Sandra : C’était le Professeur Jacques Gasnault qui travaille à l’hôpital du Kremlin-Bicêtre et il réagit sur la décision de l’ARS qui décide de stopper son soutien financier au projet Chorba. Je vais demander à l’équipe radio ce qu’elle pense des propos de Jacques Gasnault. Je rappelle juste, il y a quelques temps à l’émission, on avait entendu quelques malades qui bénéficient de ce projet, qui partagent un repas avec les membres du Comité des familles et on avait entendu tout le bien que ça leur faisait. Je vous invite à réécouter ces prises de parole sur le site papamamanbebe.net. Je laisse la parole à ceux qui connaissent le projet Chorba. Avant de donner votre réaction, dire depuis combien de temps est-ce que vous connaissez le projet Chorba.

Yann : Moi j’y ai adhéré dès que j’ai rencontré le Comité des familles. C’était Farid, qui continue d’être un membre actif du Comité. Je chapeautais un petit peu tous les lundis et le dernier lundi de chaque mois. Et donc il m’avait proposé de découvrir cette action qui m’a énormément tenue à coeur. Pour être moi aussi passé pendant une période d’un mois et demi à l’hôpital, je sais ô combien c’est important une visite extérieure, un goût culinaire différent que la nourriture hospitalière et tout ce qui s’en suit. Moi, je ne peux que revenir sur ce que le docteur Gasnault dit. Maintenant, j’imagine qu’il a dû faire un courrier, qu’on va quand même essayer de se faire encore une fois entendre l’année prochaine à l’ARS. Mais il me semble que l’ARS a augmenté certaines subventions sur d’autres actions. Elle a arrêté celle-là donc après, moi la cuisine interne, je ne connais pas. Je pense que pour le Comité de toute façon ça ne mettra pas en péril cette action qui nous tient tous à coeur énormément.

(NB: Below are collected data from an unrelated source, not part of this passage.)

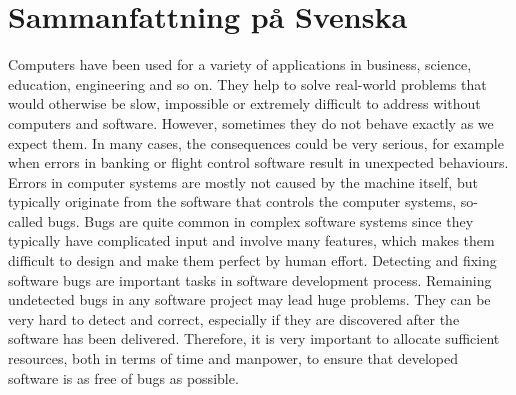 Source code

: \chapter*{Sammanfattning på Svenska \texorpdfstring{\hfill{}}{}}

Computers have been used for a variety of applications in business, science, education, engineering and so on. They help to solve real-world problems that would otherwise be slow, impossible or extremely difficult to address without computers and software. However, sometimes they do not behave exactly as we expect them. In many cases, the consequences could be very serious, for example when errors in banking or flight control software result in unexpected behaviours. Errors in computer systems are mostly not caused by the machine itself, but typically originate from the software that controls the computer systems, so-called bugs. Bugs are quite common in complex software systems since they typically have complicated input and involve many features, which makes them difficult to design and make them perfect by human effort. Detecting and fixing software bugs are important tasks in software development process. Remaining undetected bugs in any software project may lead huge problems. They can be very hard to detect and correct, especially if they are discovered after the software has been delivered. Therefore, it is very important to allocate sufficient resources, both in terms of time and manpower, to ensure that developed software is as free of bugs as possible. 


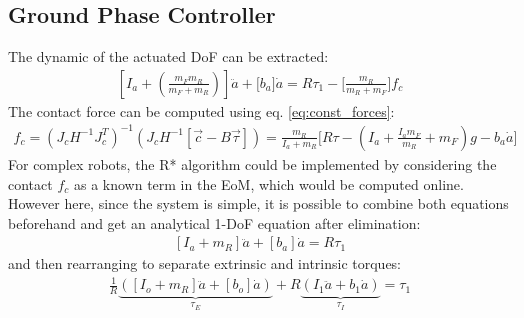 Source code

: \subsection{Ground Phase Controller}

The dynamic of the actuated DoF can be extracted:
%
\begin{align}
\left[ I_a + \left( \frac{m_F m_R}{m_F + m_R} \right) \right] \ddot{a} + \Bigg[ b_a \Bigg] \dot{a} = R \tau_1 - \Bigg[ \frac{m_R}{m_R+m_F} \Bigg] f_c
\end{align}
%
The contact force can be computed using eq. \eqref{eq:const_forces}:
%
\begin{align}
f_c = \left( J_c H^{-1} J_c^T \right)^{-1} \left(  J_c H^{-1} [\vec{c} - B \vec{\tau} ]  \right)
= \frac{m_R}{I_a+m_R} \Bigg[ R \tau - \left(I_a + \frac{I_a m_F}{m_R} + m_F \right) g - b_a \dot{a} \Bigg]
\end{align}
%
For complex robots, the R* algorithm could be implemented by considering the contact $f_c$ as a known term in the EoM, which would be computed online. However here, since the system is simple, it is possible to combine both equations beforehand and get an analytical 1-DoF equation after elimination:
%
\begin{align}
\left[ I_a + m_R \right] \ddot{a} + \left[ b_a \right] \dot{a} = R \tau_1 
\end{align}
%
and then rearranging to separate extrinsic and intrinsic torques:
%
\begin{align} 
\frac{1}{R}
\underbrace{\left(
\left[ I_o + m_R \right] \ddot{a} + \left[ b_o \right] \dot{a}
\right)}_{\tau_E}
+ R
\underbrace{\left(
 I_1 \ddot{a} + b_1 \dot{a}
\right)}_{\tau_I}
= \tau_1
\end{align}
%




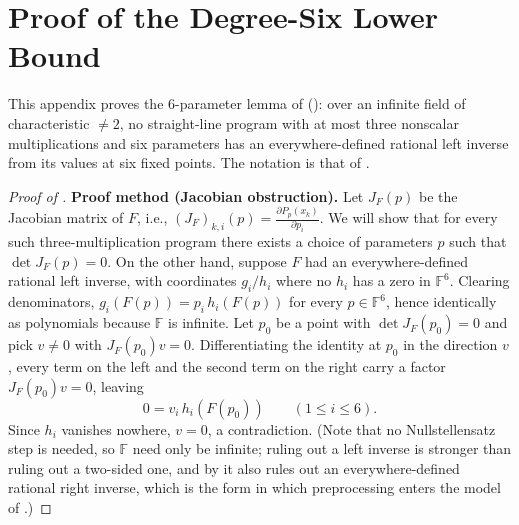 \section{Proof of the Degree-Six Lower Bound}
\label{appendix:lower}

This appendix proves the $6$-parameter lemma of 
(): over an infinite field of characteristic $\neq2$, no
straight-line program with at most three nonscalar multiplications and six parameters
has an everywhere-defined rational left inverse from its values at six fixed points.
The notation is that of .

\begin{proof}[Proof of ]
\noindent\textbf{Proof method (Jacobian obstruction).}
Let $J_F(p)$ be the Jacobian matrix of $F$, i.e., $(J_F)_{k,i}(p)=\frac{\partial P_p(x_k)}{\partial p_i}$.
We will show that for every such three-multiplication program there exists a choice of parameters $p$ such that $\det J_F(p)=0$.
On the other hand, suppose $F$ had an everywhere-defined rational left inverse,
with coordinates $g_i/h_i$ where no $h_i$ has a zero in $\mathbb{F}^6$.  Clearing
denominators, $g_i(F(p))=p_i\,h_i(F(p))$ for every $p\in\mathbb{F}^6$, hence
identically as polynomials because $\mathbb{F}$ is infinite.  Let $p_0$ be a point
with $\det J_F(p_0)=0$ and pick $v\neq0$ with $J_F(p_0)v=0$.  Differentiating the
identity at $p_0$ in the direction $v$, every term on the left and the second term
on the right carry a factor $J_F(p_0)v=0$, leaving
\[
   0=v_i\,h_i(F(p_0))\qquad(1\le i\le 6).
\]
Since $h_i$ vanishes nowhere, $v=0$, a contradiction.  (Note that no
Nullstellensatz step is needed, so $\mathbb{F}$ need only be infinite; ruling out a
left inverse is stronger than ruling out a two-sided one, and by
 it also rules out an everywhere-defined rational right
inverse, which is the form in which preprocessing enters the model of
.)


\end{proof}
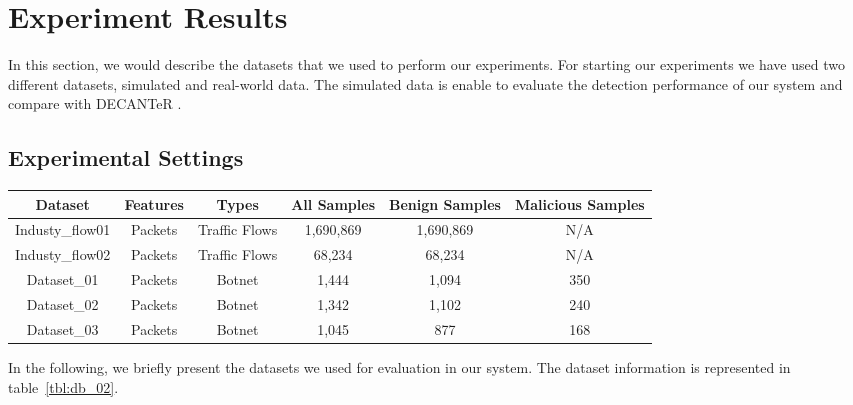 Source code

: \section{Experiment Results}

In this section, we would describe the datasets that we used to perform our experiments. For starting our experiments we have used two different datasets, simulated and real-world data. The simulated data is enable to evaluate the detection performance of our system and compare with DECANTeR \cite{bortolameotti2017decanter}.


\subsection{Experimental Settings}

\begin{table*}[!h]
\centering
\caption{Overview of the Datasets. We collect five datasets which industry series sets were real-world flows and the remaining of three were simulated data. Since the real-world traffic cannot be properly labeled, we treat real-world data as benign traffic. These data are captured by tcpdump and then using the scapy module to extract the HTTP header information we need.}
\label{tbl:db_02}
\begin{tabular}{|c|c|c|c|c|c|}
\hline\hline
Dataset         & Features & Types            & All Samples & Benign Samples & Malicious Samples \\ \hline
Industy\_flow01 & Packets  & Traffic Flows & 1,690,869   & 1,690,869  & N/A               \\ \hline
Industy\_flow02 & Packets  & Traffic Flows & 68,234   & 68,234   & N/A               \\ \hline
Dataset\_01     & Packets  & Botnet          & 1,444    & 1,094     & 350               \\ \hline
Dataset\_02     & Packets  & Botnet          & 1,342    & 1,102     & 240               \\ \hline
Dataset\_03     & Packets  & Botnet          & 1,045   &  877      & 168               \\ \hline\hline
\end{tabular}
\end{table*}


In the following, we briefly present the datasets we used for evaluation in our system. The dataset information is represented in table~\ref{tbl:db_02}.

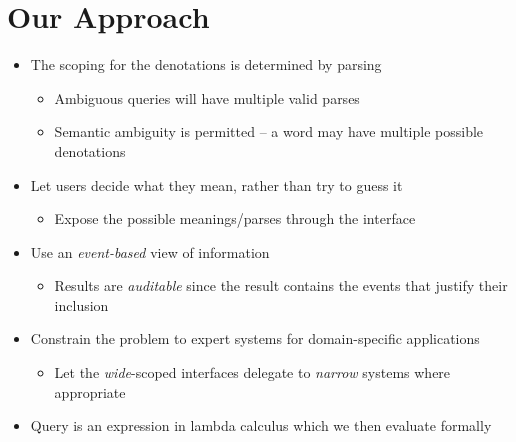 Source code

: \documentclass[logoontitle,tabu,supertabular,aspectratio=43]{preney-uwindsor-beamer}
\begin{document}
   \section{Our Approach}
    \begin{frame}{\insertsection}
        \begin{itemize}
            \item The scoping for the denotations is determined by parsing
            \begin{itemize}
                \item Ambiguous queries will have multiple valid parses
                \item Semantic ambiguity is permitted -- a word may have multiple possible denotations
            \end{itemize}
            \item Let users decide what they mean, rather than try to guess it
            \begin{itemize}
                \item Expose the possible meanings/parses through the interface
            \end{itemize}
            \item Use an {\em event-based} view of information \cite{frost:eswcposter2014}
            \begin{itemize}
                \item Results are {\em auditable} since the result contains the events that justify their inclusion
            \end{itemize}
            \item Constrain the problem to expert systems for domain-specific applications
            \begin{itemize}
                \item Let the {\em wide}-scoped interfaces delegate to {\em narrow} systems where appropriate
            \end{itemize}
            \item Query is an expression in lambda calculus which we then evaluate formally
        \end{itemize}
    \end{frame}

\end{document}
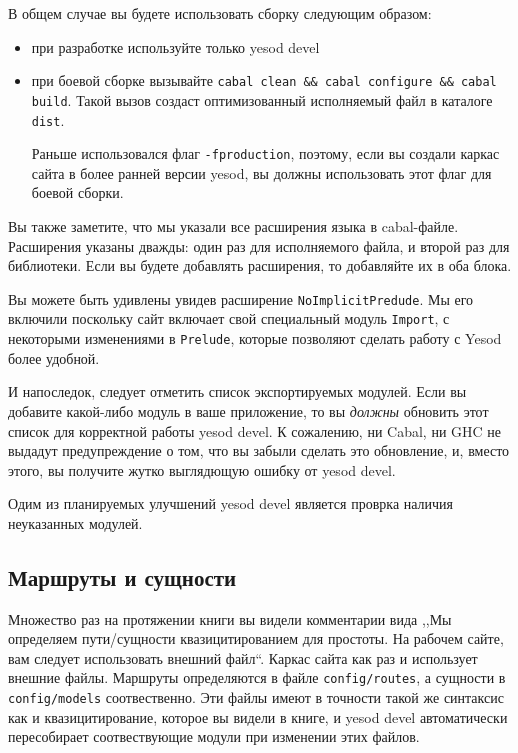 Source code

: В общем случае вы будете использовать сборку следующим образом:
\begin{itemize}
  \item при разработке используйте только yesod devel
  \item при боевой сборке вызывайте \lstinline!cabal clean && cabal configure && cabal build!. Такой вызов
    создаст оптимизованный исполняемый файл в каталоге \lstinline!dist!.
    \begin{remark}
      Раньше использовался флаг \lstinline!-fproduction!, поэтому, если вы создали каркас сайта в более ранней
      версии yesod, вы должны использовать этот флаг для боевой сборки.
    \end{remark}
\end{itemize}

Вы также заметите, что мы указали все расширения языка в cabal-файле. Расширения указаны дважды:
один раз для исполняемого файла, и второй раз для библиотеки. Если вы будете добавлять расширения, то
добавляйте их в оба блока.

Вы можете быть удивлены увидев расширение \lstinline!NoImplicitPredude!. Мы его включили поскольку сайт
включает свой специальный модуль \lstinline!Import!, с некоторыми изменениями в \lstinline!Prelude!, которые
позволяют сделать работу с Yesod более удобной.

И напоследок, следует отметить список экспортируемых модулей. Если вы добавите какой-либо модуль в
ваше приложение, то вы \emph{должны} обновить этот список для корректной работы yesod devel. К сожалению,
ни Cabal, ни GHC не выдадут предупреждение о том, что вы забыли сделать это обновление, и, вместо этого,
вы получите жутко выглядющую ошибку от yesod devel.
\begin{remark}
  Одим из планируемых улучшений yesod devel является проврка наличия неуказанных модулей.
\end{remark}

\subsection{Маршруты и сущности}

Множество раз на протяжении книги вы видели комментарии вида ,,Мы определяем пути/сущности
квазицитированием для простоты. На рабочем сайте, вам следует использовать внешний файл``.
Каркас сайта как раз и использует внешние файлы.
Маршруты определяются в файле \lstinline!config/routes!, а сущности в \lstinline!config/models!
соотвественно. Эти файлы имеют в точности такой же синтаксис как и квазицитирование, которое вы
видели в книге, и yesod devel автоматически пересобирает соотвествующие модули при изменении этих файлов.

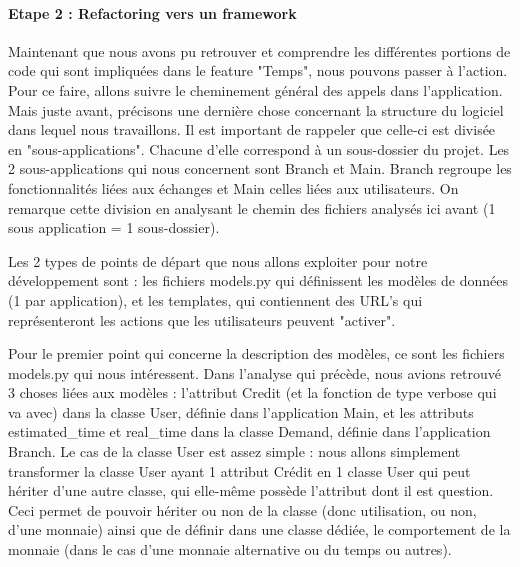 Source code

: \paragraph{Etape 2 : Refactoring vers un framework}

Maintenant que nous avons pu retrouver et comprendre les différentes portions de code qui sont impliquées dans le feature "Temps",  nous pouvons passer à l'action.  Pour ce faire,  allons suivre le cheminement général des appels dans l'application.  Mais juste avant,  précisons une dernière chose concernant la structure du logiciel dans lequel nous travaillons.  Il est important de rappeler que celle-ci est divisée en "sous-applications".  Chacune d'elle correspond à un sous-dossier du projet.  Les 2 sous-applications qui nous concernent sont Branch et Main.  Branch regroupe les fonctionnalités liées aux échanges et Main celles liées aux utilisateurs.  On remarque cette division en analysant le chemin des fichiers analysés ici avant (1 sous application = 1 sous-dossier).  

Les 2 types de points de départ que nous allons exploiter pour notre développement sont : les fichiers models.py qui définissent les modèles de données (1 par application),  et les templates,  qui contiennent des URL's qui représenteront les actions que les utilisateurs peuvent "activer".  

Pour le premier point qui concerne la description des modèles,  ce sont les fichiers models.py qui nous intéressent.  Dans l'analyse qui précède,  nous avions retrouvé 3 choses liées aux modèles : l'attribut Credit (et la fonction de type verbose qui va avec) dans la classe User,  définie dans l'application Main,  et les attributs estimated\_time et real\_time dans la classe Demand,  définie dans l'application Branch.  Le cas de la classe User est assez simple : nous allons simplement transformer la classe User ayant 1 attribut Crédit en 1 classe User qui peut hériter d'une autre classe,  qui elle-même possède l'attribut dont il est question.  Ceci permet de pouvoir hériter ou non de la classe (donc utilisation,  ou non,  d'une monnaie) ainsi que de définir dans une classe dédiée,  le comportement de la monnaie (dans le cas d'une monnaie alternative ou du temps ou autres).  

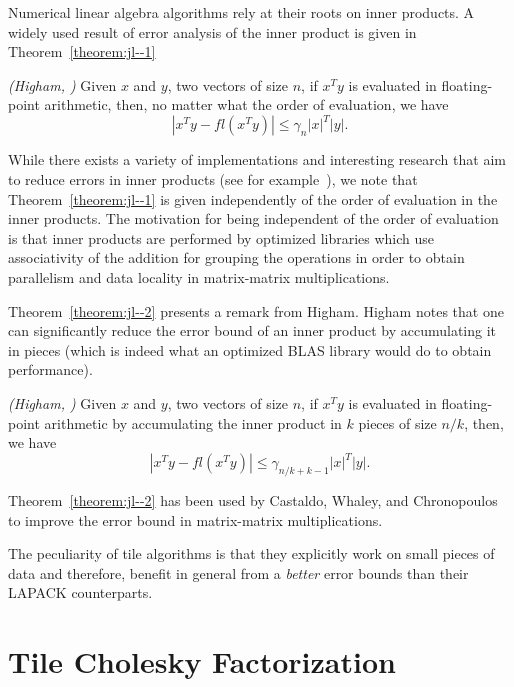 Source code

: Numerical linear algebra algorithms rely at their roots on inner products.
A widely used result of error analysis of the inner product is given in Theorem~\ref{theorem:jl--1} 
\begin{theorem}\emph{(Higham, \cite[Eq.(3.5)]{Higham:2002:ASN})}
\label{theorem:jl--1}
Given $x$ and $y$, two vectors of size $n$, 
if $x^Ty$ is evaluated in floating-point arithmetic, then, 
no matter what the order of evaluation, we have
\begin{equation*}
| x^T y - fl( x^T y ) | \leq \gamma_n |x |^T |y |.
\end{equation*}
\end{theorem}
While there exists a variety of implementations and interesting research that
aim to reduce errors in inner products (see for
example~\cite[chapter~3~and~4]{Higham:2002:ASN}), we note that
Theorem~\ref{theorem:jl--1}
 is given independently of the order of evaluation in the inner
products.  The motivation for being independent of the order of evaluation is
that inner products are performed by optimized libraries which use
associativity of the addition for grouping the operations in order to obtain
parallelism and data locality in matrix-matrix multiplications.

Theorem~\ref{theorem:jl--2} presents a remark from Higham.
Higham notes that one can significantly reduce the error bound of an inner
product by accumulating it in pieces (which is indeed what an optimized BLAS library would do
to obtain performance).
\begin{theorem}\emph{(Higham, \cite[\S3.1]{Higham:2002:ASN})}
\label{theorem:jl--2}
Given $x$ and $y$, two vectors of size $n$, 
if $x^Ty$ is evaluated in floating-point arithmetic
 by accumulating the inner product in $k$ pieces of size $n/k$,
then, we have
\begin{equation*}
| x^T y - fl( x^T y ) | \leq \gamma_{n/k+k-1} |x |^T |y |.
\end{equation*}
\end{theorem}
Theorem~\ref{theorem:jl--2} has been used by
Castaldo, Whaley, and Chronopoulos~\cite{Castaldo:2008:RFP} to improve the 
error bound in matrix-matrix multiplications.

The peculiarity of tile algorithms is that they explicitly work on small pieces of data
and therefore, benefit in general from a {\em better} error bounds than their LAPACK counterparts.

\section{Tile Cholesky Factorization}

Tina : Moi en entendant le professeur Jacques Gasnault que j’ai déjà rencontré plusieurs fois pour discuter de ce projet, je peux dire que ça fait vraiment énormément plaisir d’entendre que les soignants et notamment le professeur chef de service et tous les autres soignants reconnaissent la valeur et apprécient notre contribution, celle des membres du Comité des familles qui décident de partager ce temps avec les personnes hospitalisées. Ça fait vraiment plaisir parce que parfois, on ne sait pas trop est-ce que les soignants, comment ils voient cette action. Tous les lundis soirs les membres qui partent là-bas, les membres de l’association reviennent en disant que les soignants sont vraiment hyper contents de voir les membres arriver et sont vraiment très contents que ce repas ait lieu une fois par mois, qu’ils aimeraient bien qu’il ait lieu plus régulièrement. Pour l’instant...

Yann : Sur la motricité des malades, enfin il y a vraiment des retours des soignants comme dit Tina. C’est réel. Ça débloque. En plus il y a une vraie convivialité. C’est-à-dire qu’on met des tables, on mange tous ensemble. Ça casse un peu le côté isolé de certains patients qui ont dû à s’intégrer à d’autres. Et après pour les soins on parle de, nous faut pas oublier que nous dans le Comité, il y a aussi beaucoup de personnes concernées. Moi, il m’arrive régulièrement, parce que ça tombe pendant l’horaire où je dois prendre mes médicaments, donc de prendre mes médicaments en même temps qu’eux. Tout ça d’une manière tout à fait naturelle. Je peux vous dire que ça fait un bien fou et effectivement on parle d’observance, on parle de choses essentielles. Parce que pour beaucoup qui sont hospitalisées, c’est aussi parce que le parcours a été difficile dans la prise de médicament. Donc cette conscience que ce soit aussi quelqu’un qui ne soit pas en blouse blanche, ça fait aussi du bien.

Sandra : Tina tu connais le projet Chorba depuis combien de temps ?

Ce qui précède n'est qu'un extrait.